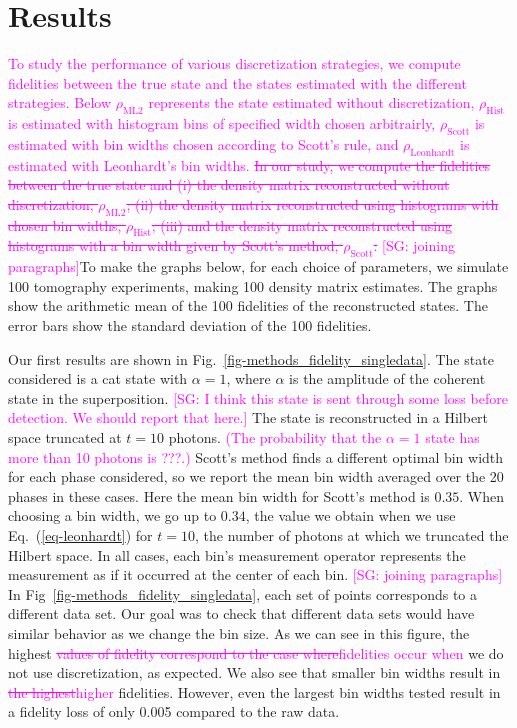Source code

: \documentclass[
reprint,
superscriptaddress,
showpacs,
amsmath,
amssymb,
aps,
pra,
longbibliography
]{revtex4-1}
\providecommand{\aucmnt}[1]{#1}
\providecommand{\editcolor}[2]{\textcolor{#1}{#2}}
\providecommand{\aucmnt}[1]{}
\providecommand{\editcolor}[2]{#2}
\newcommand{\SG}[1]{\editcolor{magenta}{#1}}
\newcommand{\SGs}[1]{\aucmnt{\editcolor{magenta}{\sout{#1}}}}
\newcommand{\SGc}[1]{\aucmnt{\editcolor{magenta}{[SG: #1]}}}
\begin{document}
\section{Results}
\label{results}
\SG{To study the performance of various discretization strategies, we
  compute fidelities between the true state and the states estimated
  with the different strategies. Below $\rho_{\mathrm{ML2}}$
  represents the state estimated without discretization,
  $\rho_{\mathrm{Hist}}$ is estimated with histogram bins of specified
  width chosen arbitrairly, $\rho_{\mathrm{Scott}}$ is estimated with
  bin widths chosen according to Scott's rule, and
  $\rho_{\mathrm{Leonhardt}}$ is estimated with Leonhardt's bin
  widths.} \SGs{In our study, we compute the fidelities between the
  true state and (i) the density matrix reconstructed without
  discretization, $\rho_{\mathrm{ML2}}$; (ii) the density matrix
  reconstructed using histograms with chosen bin widths,
  $\rho_{\mathrm{Hist}}$; (iii) and the density matrix reconstructed
  using histograms with a bin width given by Scott's method,
  $\rho_{\mathrm{Scott}}$.}  \SGc{joining paragraphs}To make the
graphs below, for each choice of parameters, we simulate 100
tomography experiments, making 100 density matrix estimates.  The
graphs show the arithmetic mean of the 100 fidelities of the
reconstructed states. The error bars show the standard deviation of
the 100 fidelities.

Our first results are shown in
Fig.~\ref{fig-methods_fidelity_singledata}. The state considered is a
cat state with $\alpha = 1$, where $\alpha$ is the amplitude of the
coherent state in the superposition. \SGc{I think this state is sent
  through some loss before detection.  We should report that here.}
The state is reconstructed in a Hilbert space truncated at $t=10$
photons. \SG{(The probability that the $\alpha=1$ state has more than
  10 photons is ???.)} Scott's method finds a different optimal bin
width for each phase considered, so we report the mean bin width
averaged over the 20 phases in these cases.  Here the mean bin width
for Scott's method is $0.35$.  When choosing a bin width, we go up to
$0.34$, the value we obtain when we use Eq.~(\ref{eq-leonhardt}) for
$t=10$, the number of photons at which we truncated the Hilbert space.
In all cases, each bin's measurement operator represents the
measurement as if it occurred at the center of each bin. \SGc{joining
  paragraphs} In Fig~\ref{fig-methods_fidelity_singledata}, each set
of points corresponds to a different data set. Our goal was to check
that different data sets would have similar behavior as we change the
bin size. As we can see in this figure, the highest \SGs{values of
  fidelity correspond to the case where}\SG{fidelities occur when} we
do not use discretization, as expected.  We also see that smaller bin
widths result in \SGs{the highest}\SG{higher} fidelities.  However,
even the largest bin widths tested result in a fidelity loss of only
0.005 compared to the raw data.
\end{document}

Task details:
Please make an exact copy of the lines above from the line with "with Leonhardt's bin" through the line with "and the density matrix reconstructed", both ends included.

Exercise answer:
  $\rho_{\mathrm{Leonhardt}}$ is estimated with Leonhardt's bin
  widths.} \SGs{In our study, we compute the fidelities between the
  true state and (i) the density matrix reconstructed without
  discretization, $\rho_{\mathrm{ML2}}$; (ii) the density matrix
  reconstructed using histograms with chosen bin widths,
  $\rho_{\mathrm{Hist}}$; (iii) and the density matrix reconstructed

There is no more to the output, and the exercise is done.